Reda Hamiani, President of the Business Leaders Forum (FCE), recalls how the administration of former president Ben Bella had opted for a socialist regime, “a kind of regime that did not allow private initiative to be realised. Because at that time, this was a third world country and the people thought that the engine of development and growth was not to be carried by the private sector. In my opinion it was a mistake,” he says. “The state was chief, regulator, sponsor and protector, and therefore although the private sector was tolerated, it was in fact marginalised. Banks didn’t lend money to the private sector. It was very difficult to obtain land.”
A difficult transition
The system had been in place for nearly 30 years, which is why in Mr Hamiani’s words, “it is difficult to turn 180 degrees now.”

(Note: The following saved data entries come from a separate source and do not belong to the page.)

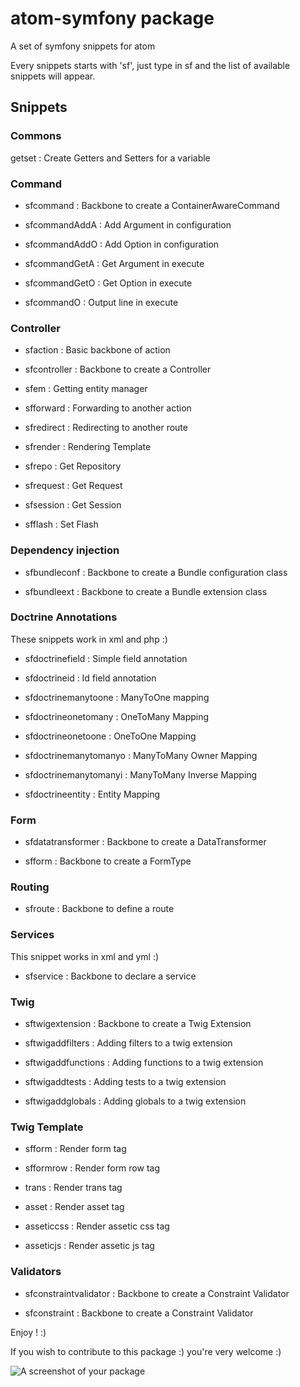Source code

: # atom-symfony package

A set of symfony snippets for atom

Every snippets starts with 'sf', just type in sf and the list of available snippets will appear.

## Snippets

### Commons

getset : Create Getters and Setters for a variable

### Command

- sfcommand : Backbone to create a ContainerAwareCommand

- sfcommandAddA : Add Argument in configuration

- sfcommandAddO : Add Option in configuration

- sfcommandGetA : Get Argument in execute

- sfcommandGetO : Get Option in execute

- sfcommandO : Output line in execute

### Controller

- sfaction : Basic backbone of action

- sfcontroller : Backbone to create a Controller

- sfem : Getting entity manager

- sfforward : Forwarding to another action

- sfredirect : Redirecting to another route

- sfrender : Rendering Template

- sfrepo : Get Repository

- sfrequest : Get Request

- sfsession : Get Session

- sfflash : Set Flash

### Dependency injection

- sfbundleconf : Backbone to create a Bundle configuration class

- sfbundleext : Backbone to create a Bundle extension class

### Doctrine Annotations

These snippets work in xml and php :)

- sfdoctrinefield : Simple field annotation

- sfdoctrineid : Id field annotation

- sfdoctrinemanytoone : ManyToOne mapping

- sfdoctrineonetomany : OneToMany Mapping

- sfdoctrineonetoone : OneToOne Mapping

- sfdoctrinemanytomanyo : ManyToMany Owner Mapping

- sfdoctrinemanytomanyi : ManyToMany Inverse Mapping

- sfdoctrineentity : Entity Mapping

### Form

- sfdatatransformer : Backbone to create a DataTransformer

- sfform : Backbone to create a FormType

### Routing

- sfroute : Backbone to define a route

### Services

This snippet works in xml and yml :)

- sfservice : Backbone to declare a service

### Twig

- sftwigextension : Backbone to create a Twig Extension

- sftwigaddfilters : Adding filters to a twig extension

- sftwigaddfunctions : Adding functions to a twig extension

- sftwigaddtests : Adding tests to a twig extension

- sftwigaddglobals : Adding globals to a twig extension

### Twig Template     
- sfform : Render form tag

- sfformrow : Render form row tag

- trans : Render trans tag

- asset : Render asset tag

- asseticcss : Render assetic css tag

- asseticjs : Render assetic js tag

### Validators

- sfconstraintvalidator : Backbone to create a Constraint Validator

- sfconstraint : Backbone to create a Constraint Validator


Enjoy ! :)

If you wish to contribute to this package :)  you're very welcome :)


![A screenshot of your package](https://f.cloud.github.com/assets/69169/2290250/c35d867a-a017-11e3-86be-cd7c5bf3ff9b.gif)
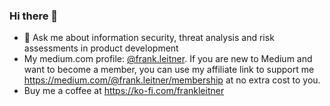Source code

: ### Hi there 👋

- 💬 Ask me about information security, threat analysis and risk assessments in product development
- My medium.com profile: [@frank.leitner](https://medium.com/@frank.leitner). If you are new to Medium and want to become a member, you can use my affiliate link to support me https://medium.com/@frank.leitner/membership at no extra cost to you.
- Buy me a coffee at https://ko-fi.com/frankleitner


<!--
**frank-leitner/frank-leitner** is a ✨ _special_ ✨ repository because its `README.md` (this file) appears on your GitHub profile.

Here are some ideas to get you started:

- 🔭 I’m currently working on ...
- 🌱 I’m currently learning ...
- 👯 I’m looking to collaborate on ...
- 🤔 I’m looking for help with ...
- 💬 Ask me about ...
- 📫 How to reach me: ...
- 😄 Pronouns: ...
- ⚡ Fun fact: ...
-->
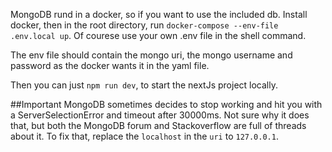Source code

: MongoDB rund in a docker, so if you want to use the included db. Install docker, then in the root directory, run `docker-compose --env-file .env.local up`. Of courese use your own .env file in the shell command.

The env file should contain the mongo uri, the mongo username and password as the docker wants it in the yaml file.

Then you can just `npm run dev`, to start the nextJs project locally.


##Important
MongoDB sometimes decides to stop working and hit you with a ServerSelectionError and timeout after 30000ms. Not sure why it does that, but both the MongoDB forum and Stackoverflow are full of threads about it. To fix that, replace the `localhost` in the `uri` to `127.0.0.1`. 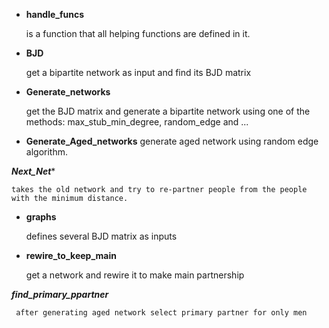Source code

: 

* **handle_funcs**

    is a function that all helping functions are defined in it.

* **BJD**

    get a bipartite network as input and find its BJD matrix

* **Generate_networks**

    get the BJD matrix and generate a bipartite network using one of the methods: max_stub_min_degree, random_edge and ...

* **Generate_Aged_networks**
   generate aged network using random edge algorithm.


***Next_Net****

    takes the old network and try to re-partner people from the people with the minimum distance.
    
* **graphs**

    defines several BJD matrix as inputs

* **rewire_to_keep_main**

    get a network and rewire it to make main partnership

***find_primary_ppartner***

     after generating aged network select primary partner for only men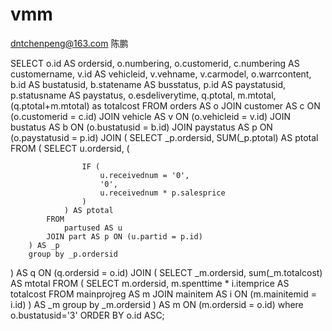 # vmm

dntchenpeng@163.com
陈鹏


SELECT
	o.id AS ordersid,
	o.numbering,
	o.customerid,
	c.numbering AS customername,
	v.id AS vehicleid,
	v.vehname,
	v.carmodel,
	o.warrcontent,
	b.id AS bustatusid,
	b.statename AS busstatus,
	p.id AS paystatusid,
	p.statusname AS paystatus,
	o.esdeliverytime,
	q.ptotal,
	m.mtotal,
	(q.ptotal+m.mtotal) as totalcost
FROM
	orders AS o
JOIN customer AS c ON (o.customerid = c.id)
JOIN vehicle AS v ON (o.vehicleid = v.id)
JOIN bustatus AS b ON (o.bustatusid = b.id)
JOIN paystatus AS p ON (o.paystatusid = p.id)
JOIN (
	SELECT
		_p.ordersid,
		SUM(_p.ptotal) AS ptotal
	FROM
		(
			SELECT
				u.ordersid,
				(

					IF (
						u.receivednum = '0',
						'0',
						u.receivednum * p.salesprice
					)
				) AS ptotal
			FROM
				partused AS u
			JOIN part AS p ON (u.partid = p.id) 
		) AS _p 
		group by _p.ordersid
) AS q ON (q.ordersid = o.id)
JOIN (
	SELECT
		_m.ordersid,
		sum(_m.totalcost) AS mtotal
	FROM
		(
			SELECT
				m.ordersid,
				m.spenttime * i.itemprice AS totalcost
			FROM
				mainprojreg AS m
			JOIN mainitem AS i ON (m.mainitemid = i.id) 
		) AS _m 
		group by _m.ordersid
) AS m ON (m.ordersid = o.id)
where o.bustatusid='3' 
ORDER BY
	o.id ASC;

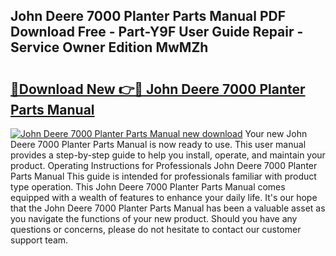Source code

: ## John Deere 7000 Planter Parts Manual PDF Download Free - Part-Y9F User Guide Repair - Service Owner Edition MwMZh

# <h2><a href="http://bc86899.oget.top/?id=John+Deere+7000+Planter+Parts+Manual">🔗Download New 👉🔴 John Deere 7000 Planter Parts Manual</a></h2>

[![John Deere 7000 Planter Parts Manual new download](https://i.imgur.com/5g1atiW.png)](http://bc86899.oget.top/?id=John+Deere+7000+Planter+Parts+Manual)
Your new John Deere 7000 Planter Parts Manual is now ready to use. This user manual provides a step-by-step guide to help you install, operate, and maintain your product. Operating Instructions for Professionals John Deere 7000 Planter Parts Manual This guide is intended for professionals familiar with product type operation. This John Deere 7000 Planter Parts Manual comes equipped with a wealth of features to enhance your daily life. It's our hope that the John Deere 7000 Planter Parts Manual has been a valuable asset as you navigate the functions of your new product. Should you have any questions or concerns, please do not hesitate to contact our customer support team.
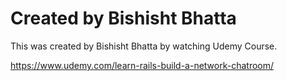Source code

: # Created by Bishisht Bhatta
This was created by Bishisht Bhatta by watching Udemy Course. 

https://www.udemy.com/learn-rails-build-a-network-chatroom/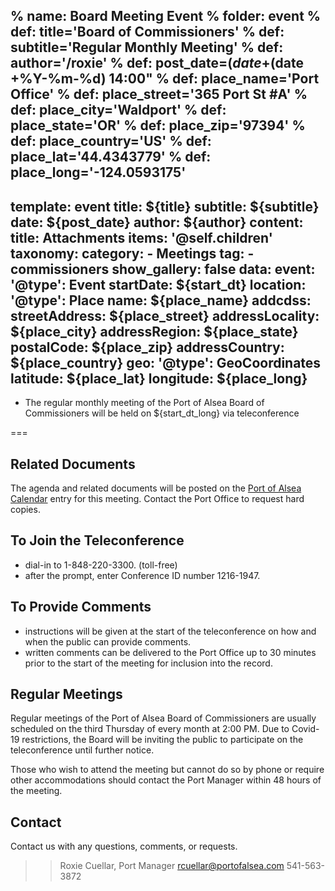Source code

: % name: Board Meeting Event
% folder: event
% def: title='Board of Commissioners'
% def: subtitle='Regular Monthly Meeting'
% def: author='/roxie'
% def: post_date=$(date +%m/%d/%Y)
% def: start_dt="$(date +%Y-%m-%d) 14:00"
% def: place_name='Port Office'
% def: place_street='365 Port St #A'
% def: place_city='Waldport'
% def: place_state='OR'
% def: place_zip='97394'
% def: place_country='US'
% def: place_lat='44.4343779'
% def: place_long='-124.0593175'
---
template: event
title: ${title}
subtitle: ${subtitle}
date: ${post_date}
author: ${author}
content:
    title: Attachments
    items: '@self.children'
taxonomy:
    category: 
        - Meetings
    tag: 
        - commissioners
show_gallery: false
data:
    event:
        '@type': Event
        startDate: ${start_dt}
        location:
            '@type': Place
            name: ${place_name}
            addcdss:
                streetAddress: ${place_street}
                addressLocality: ${place_city}
                addressRegion: ${place_state}
                postalCode: ${place_zip}
                addressCountry: ${place_country}
            geo:
                '@type': GeoCoordinates
                latitude: ${place_lat}
                longitude:  ${place_long} 
---

- The regular monthly meeting of the Port of Alsea Board of Commissioners will be held on ${start_dt_long} via teleconference

===



## Related Documents
The agenda and related documents will be posted on the [Port of Alsea Calendar](http://www.portofalsea.com/calendar) entry for this meeting. Contact the Port Office to request hard copies.

## To Join the Teleconference
- dial-in to 1-848-220-3300. (toll-free)
- after the prompt, enter Conference ID number 1216-1947.

## To Provide Comments
- instructions will be given at the start of the teleconference on how and when the public can provide comments.
- written comments can be delivered to the Port Office up to 30 minutes prior to the start of the meeting for inclusion into the record.

## Regular Meetings
Regular meetings of the Port of Alsea Board of Commissioners are usually scheduled on the third Thursday of every month at 2:00 PM. Due to Covid-19 restrictions, the Board will be inviting the public to participate on the teleconference until further notice.

Those who wish to attend the meeting but cannot do so by phone or require other accommodations should contact the Port Manager within 48 hours of the meeting. 

## Contact
Contact us with any questions, comments, or requests. 

>> Roxie Cuellar, Port Manager
    rcuellar@portofalsea.com
    541-563-3872 

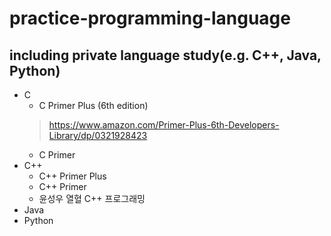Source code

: # practice-programming-language
## including private language study(e.g. C++, Java, Python)

* C
  * C Primer Plus (6th edition)
  > https://www.amazon.com/Primer-Plus-6th-Developers-Library/dp/0321928423
  * C Primer
* C++
  * C++ Primer Plus
  * C++ Primer
  * 윤성우 열혈 C++ 프로그래밍
* Java
* Python
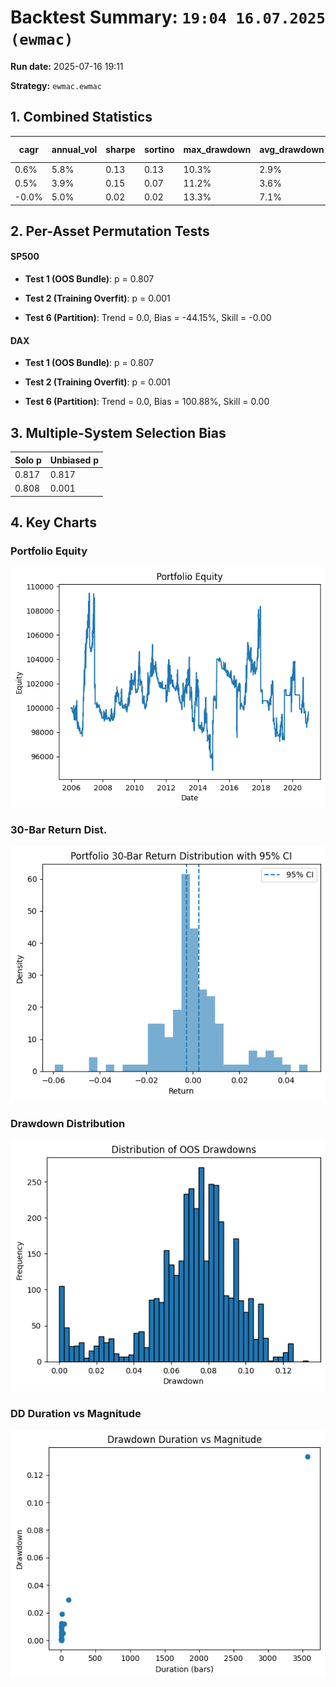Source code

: # Backtest Summary: `19:04 16.07.2025 (ewmac)`

**Run date:** 2025-07-16 19:11

**Strategy:** `ewmac.ewmac`



## 1. Combined Statistics

| cagr | annual_vol | sharpe | sortino | max_drawdown | avg_drawdown | avg_dd_duration | pf | expectancy | win_rate | std_daily | 5th pctile | 95th pctile |
| --- | --- | --- | --- | --- | --- | --- | --- | --- | --- | --- | --- | --- |
| 0.6% | 5.8% | 0.13 | 0.13 | 10.3% | 2.9% | 26.88 | 1.06 | 24.54 | 329.0% | 0.00 | -0.5% | 0.6% |
| 0.5% | 3.9% | 0.15 | 0.07 | 11.2% | 3.6% | 28.06 | 1.34 | 471.20 | 838.7% | 0.00 | -0.1% | 0.2% |
| -0.0% | 5.0% | 0.02 | 0.02 | 13.3% | 7.1% | 166.22 | N/A | 4.45 | 52.1% | 0.00 | N/A | N/A |



## 2. Per-Asset Permutation Tests

#### SP500

- **Test 1 (OOS Bundle)**: p = 0.807

- **Test 2 (Training Overfit)**: p = 0.001

- **Test 6 (Partition)**: Trend = 0.0, Bias = -44.15%, Skill = -0.00



#### DAX

- **Test 1 (OOS Bundle)**: p = 0.807

- **Test 2 (Training Overfit)**: p = 0.001

- **Test 6 (Partition)**: Trend = 0.0, Bias = 100.88%, Skill = 0.00



## 3. Multiple-System Selection Bias

| Solo p | Unbiased p |
| --- | --- |
| 0.817 | 0.817 |
| 0.808 | 0.001 |



## 4. Key Charts

### Portfolio Equity

![Portfolio Equity](portfolio/portfolio_equity.png)



### 30-Bar Return Dist.

![30-Bar Return Dist.](portfolio/portfolio_30bar_return_distribution.png)



### Drawdown Distribution

![Drawdown Distribution](portfolio/drawdown_distribution.png)



### DD Duration vs Magnitude

![DD Duration vs Magnitude](portfolio/dd_duration_vs_magnitude.png)

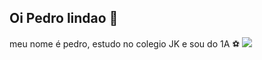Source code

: ## Oi Pedro lindao 👋
meu nome é pedro, estudo no colegio JK e sou do 1A ⚽
![](https://media1.tenor.com/m/WeR1fN4iik8AAAAd/neymar-neymar-jr.gif)
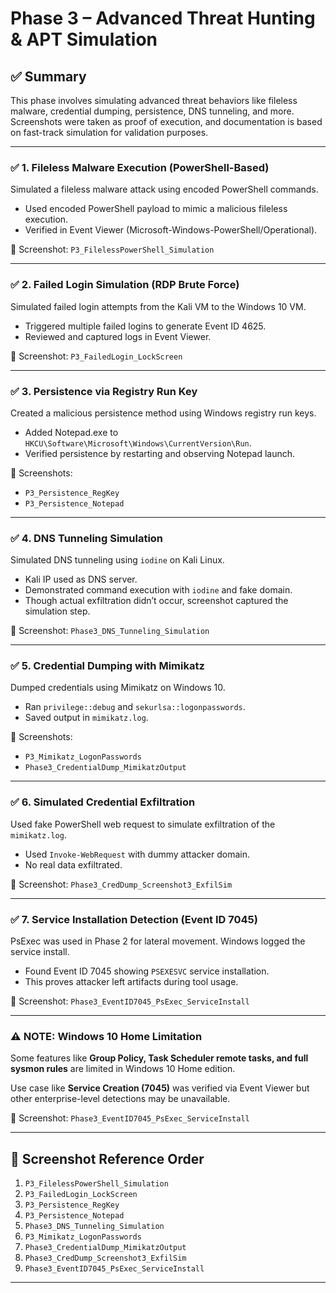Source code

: # Phase 3 – Advanced Threat Hunting & APT Simulation

## ✅ Summary
This phase involves simulating advanced threat behaviors like fileless malware, credential dumping, persistence, DNS tunneling, and more. Screenshots were taken as proof of execution, and documentation is based on fast-track simulation for validation purposes.

---

### ✅ 1. Fileless Malware Execution (PowerShell-Based)

Simulated a fileless malware attack using encoded PowerShell commands.

- Used encoded PowerShell payload to mimic a malicious fileless execution.
- Verified in Event Viewer (Microsoft-Windows-PowerShell/Operational).

📸 Screenshot: `P3_FilelessPowerShell_Simulation`

---

### ✅ 2. Failed Login Simulation (RDP Brute Force)

Simulated failed login attempts from the Kali VM to the Windows 10 VM.

- Triggered multiple failed logins to generate Event ID 4625.
- Reviewed and captured logs in Event Viewer.

📸 Screenshot: `P3_FailedLogin_LockScreen`

---

### ✅ 3. Persistence via Registry Run Key

Created a malicious persistence method using Windows registry run keys.

- Added Notepad.exe to `HKCU\Software\Microsoft\Windows\CurrentVersion\Run`.
- Verified persistence by restarting and observing Notepad launch.

📸 Screenshots:
- `P3_Persistence_RegKey`
- `P3_Persistence_Notepad`

---

### ✅ 4. DNS Tunneling Simulation

Simulated DNS tunneling using `iodine` on Kali Linux.

- Kali IP used as DNS server.
- Demonstrated command execution with `iodine` and fake domain.
- Though actual exfiltration didn’t occur, screenshot captured the simulation step.

📸 Screenshot: `Phase3_DNS_Tunneling_Simulation`

---

### ✅ 5. Credential Dumping with Mimikatz

Dumped credentials using Mimikatz on Windows 10.

- Ran `privilege::debug` and `sekurlsa::logonpasswords`.
- Saved output in `mimikatz.log`.

📸 Screenshots:
- `P3_Mimikatz_LogonPasswords`
- `Phase3_CredentialDump_MimikatzOutput`

---

### ✅ 6. Simulated Credential Exfiltration

Used fake PowerShell web request to simulate exfiltration of the `mimikatz.log`.

- Used `Invoke-WebRequest` with dummy attacker domain.
- No real data exfiltrated.

📸 Screenshot: `Phase3_CredDump_Screenshot3_ExfilSim`

---

### ✅ 7. Service Installation Detection (Event ID 7045)

PsExec was used in Phase 2 for lateral movement. Windows logged the service install.

- Found Event ID 7045 showing `PSEXESVC` service installation.
- This proves attacker left artifacts during tool usage.

📸 Screenshot: `Phase3_EventID7045_PsExec_ServiceInstall`

---

### ⚠️ NOTE: Windows 10 Home Limitation

Some features like **Group Policy, Task Scheduler remote tasks, and full sysmon rules** are limited in Windows 10 Home edition.

Use case like **Service Creation (7045)** was verified via Event Viewer but other enterprise-level detections may be unavailable.

📸 Screenshot: `Phase3_EventID7045_PsExec_ServiceInstall`

---

## 📸 Screenshot Reference Order

1. `P3_FilelessPowerShell_Simulation`
2. `P3_FailedLogin_LockScreen`
3. `P3_Persistence_RegKey`
4. `P3_Persistence_Notepad`
5. `Phase3_DNS_Tunneling_Simulation`
6. `P3_Mimikatz_LogonPasswords`
7. `Phase3_CredentialDump_MimikatzOutput`
8. `Phase3_CredDump_Screenshot3_ExfilSim`
9. `Phase3_EventID7045_PsExec_ServiceInstall`

---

In addition, once the economy was opened up in the late 1990s, a series of unfortunate events overshadowed this vital move and posed ever more challenges. The civil war (1991-2002) was detrimental not only to the economy, but to the country’s reputation as well. Algeria’s dinar began to devalue and, because almost all raw materials used in local factories were imported, production became more expensive.
Mr Tibaoui believes that a lag in local production was compounded by new regulation. “Due to the agreement we had with the IMF, we opened our foreign trade, which had been under the governance of the state in the past,” he says. “We were obliged to open up, and foreign producers with cheaper products of very good quality started to enter the market. Public companies then accumulated huge stocks of merchandise that they could not sell.”
During the mid to late 1990s, private enterprises that had launched projects struggled to pay their loans to the banks. In 1998, the government initiated a privatisation plan and began selling its companies to the employees and eventually to investors. Foreigners were not yet interested, given the recent turbulence; however, as more reputable local investors – such as SIM and the Cevital Group – bought shares of public companies, a growing message of confidence was being sent out and eventually foreign investors began to take notice.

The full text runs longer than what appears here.